Provided entries:
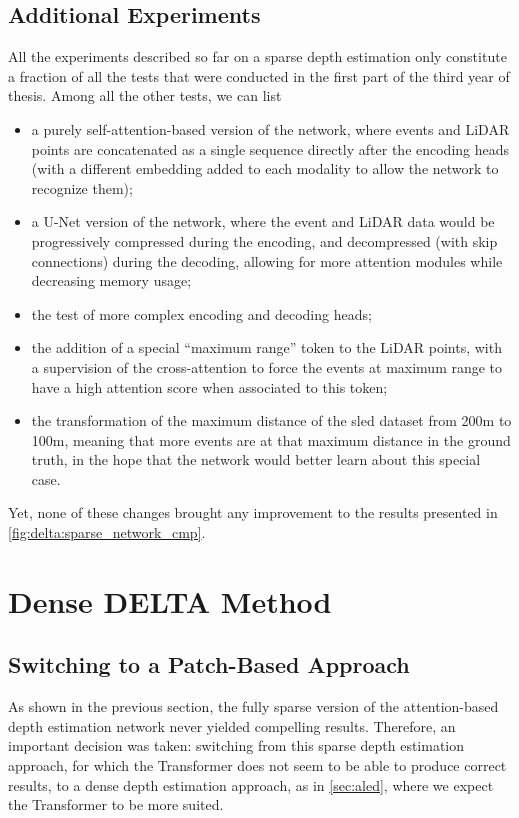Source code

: \subsection{Additional Experiments}
All the experiments described so far on a sparse depth estimation only constitute a fraction of all the tests that were conducted in the first part of the third year of thesis. Among all the other tests, we can list
\begin{itemize}
  \item a purely self-attention-based version of the network, where events and LiDAR points are concatenated as a single sequence directly after the encoding heads (with a different embedding added to each modality to allow the network to recognize them);
  \item a U-Net version of the network, where the event and LiDAR data would be progressively compressed during the encoding, and decompressed (with skip connections) during the decoding, allowing for more attention modules while decreasing memory usage;
  \item the test of more complex encoding and decoding heads;
  \item the addition of a special ``maximum range'' token to the LiDAR points, with a supervision of the cross-attention to force the events at maximum range to have a high attention score when associated to this token;
  \item the transformation of the maximum distance of the \acrshort{sled} dataset from 200m to 100m, meaning that more events are at that maximum distance in the ground truth, in the hope that the network would better learn about this special case.
\end{itemize}
Yet, none of these changes brought any improvement to the results presented in \cref{fig:delta:sparse_network_cmp}.


\section{Dense DELTA Method}\label{sec:delta:method}

\subsection{Switching to a Patch-Based Approach}
As shown in the previous section, the fully sparse version of the attention-based depth estimation network never yielded compelling results. Therefore, an important decision was taken: switching from this sparse depth estimation approach, for which the Transformer does not seem to be able to produce correct results, to a dense depth estimation approach, as in \cref{sec:aled}, where we expect the Transformer to be more suited.

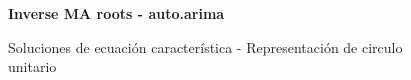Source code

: 
\vspace{4mm}	
\begin{figure}[H]
	\centering
	\textbf{Inverse MA roots - auto.arima}\par\medskip
	\caption{Soluciones de ecuación característica - Representación de circulo unitario}\label{fig}
\end{figure}


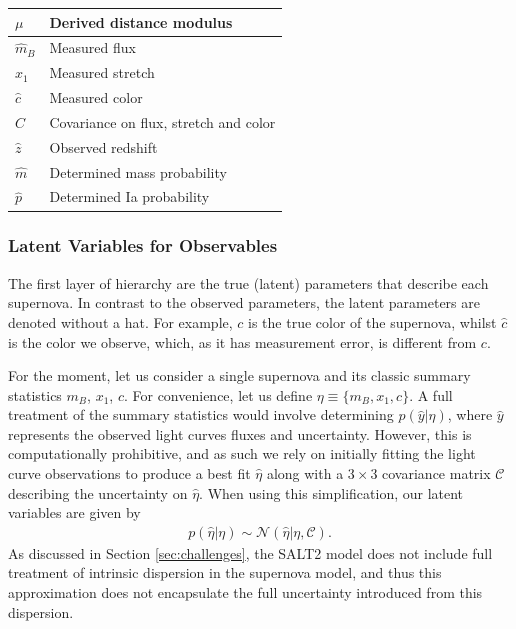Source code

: \documentclass[a4paper,fleqn,usenatbib]{mnras}
\newcommand{\green}{\color{forestgreen}}
\begin{document}
\begin{table}
\begin{tabular}{ll}
		$\mu$ & Derived distance modulus \\
		\hline
		$\hat{m}_B$ & Measured flux\\
		$\hat{x}_1$ & Measured stretch \\
		$\hat{c}$ & Measured color \\
		$C$ & Covariance on flux, stretch and color \\
		$\hat{z}$ & Observed redshift \\
		$\hat{m}$ & Determined mass probability \\
		$\hat{p}$ & Determined Ia probability \\
		\hline
	\end{tabular}
\end{table}


\subsubsection{Latent Variables for Observables}

{\green The first layer of hierarchy are the true (latent) parameters that describe each supernova. In contrast to the observed parameters, the latent parameters are denoted without a hat.} For example, $c$ is the true color of the supernova, whilst $\hat{c}$ is the color we observe, which, as it has measurement error, is different from $c$.

For the moment, let us consider a single supernova and its classic summary statistics $m_B$, $x_1$, $c$. For convenience, let us define $\eta \equiv \lbrace m_B, x_1, c \rbrace$. A full treatment of the summary statistics would involve determining $p(\hat{y}|\eta)$, where $\hat{y}$ represents the observed light curves {\green fluxes} and uncertainty. However, this is computationally prohibitive, and as such we rely on initially fitting the light curve observations to produce a best fit $\hat{\eta}$ along with a $3\times3$ covariance matrix $\mathcal{C}$ describing the uncertainty on $\hat{\eta}$. When using this simplification, our latent variables are given by
\begin{align}
p(\hat{\eta}|\eta) \sim \mathcal{N}(\hat{\eta} | \eta, \mathcal{C}). \label{eq:pop}
\end{align}
As discussed in Section \ref{sec:challenges}, {\green the SALT2 model does not include full treatment of intrinsic dispersion in the supernova model, and thus this approximation does not encapsulate the full uncertainty introduced from this dispersion.}
\end{document}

Brief:
Only the lines from the beginning of the records up to and including the line with "de ecuación característica" should appear, exactly as they are, and no pictures.

Your response:
Source code

: \subsection{Additional Experiments}
All the experiments described so far on a sparse depth estimation only constitute a fraction of all the tests that were conducted in the first part of the third year of thesis. Among all the other tests, we can list
\begin{itemize}
  \item a purely self-attention-based version of the network, where events and LiDAR points are concatenated as a single sequence directly after the encoding heads (with a different embedding added to each modality to allow the network to recognize them);
  \item a U-Net version of the network, where the event and LiDAR data would be progressively compressed during the encoding, and decompressed (with skip connections) during the decoding, allowing for more attention modules while decreasing memory usage;
  \item the test of more complex encoding and decoding heads;
  \item the addition of a special ``maximum range'' token to the LiDAR points, with a supervision of the cross-attention to force the events at maximum range to have a high attention score when associated to this token;
  \item the transformation of the maximum distance of the \acrshort{sled} dataset from 200m to 100m, meaning that more events are at that maximum distance in the ground truth, in the hope that the network would better learn about this special case.
\end{itemize}
Yet, none of these changes brought any improvement to the results presented in \cref{fig:delta:sparse_network_cmp}.


\section{Dense DELTA Method}\label{sec:delta:method}

\subsection{Switching to a Patch-Based Approach}
As shown in the previous section, the fully sparse version of the attention-based depth estimation network never yielded compelling results. Therefore, an important decision was taken: switching from this sparse depth estimation approach, for which the Transformer does not seem to be able to produce correct results, to a dense depth estimation approach, as in \cref{sec:aled}, where we expect the Transformer to be more suited.

Source code

: 
\vspace{4mm}	
\begin{figure}[H]
	\centering
	\textbf{Inverse MA roots - auto.arima}\par\medskip
	\caption{Soluciones de ecuación característica - Representación de circulo unitario}\label{fig}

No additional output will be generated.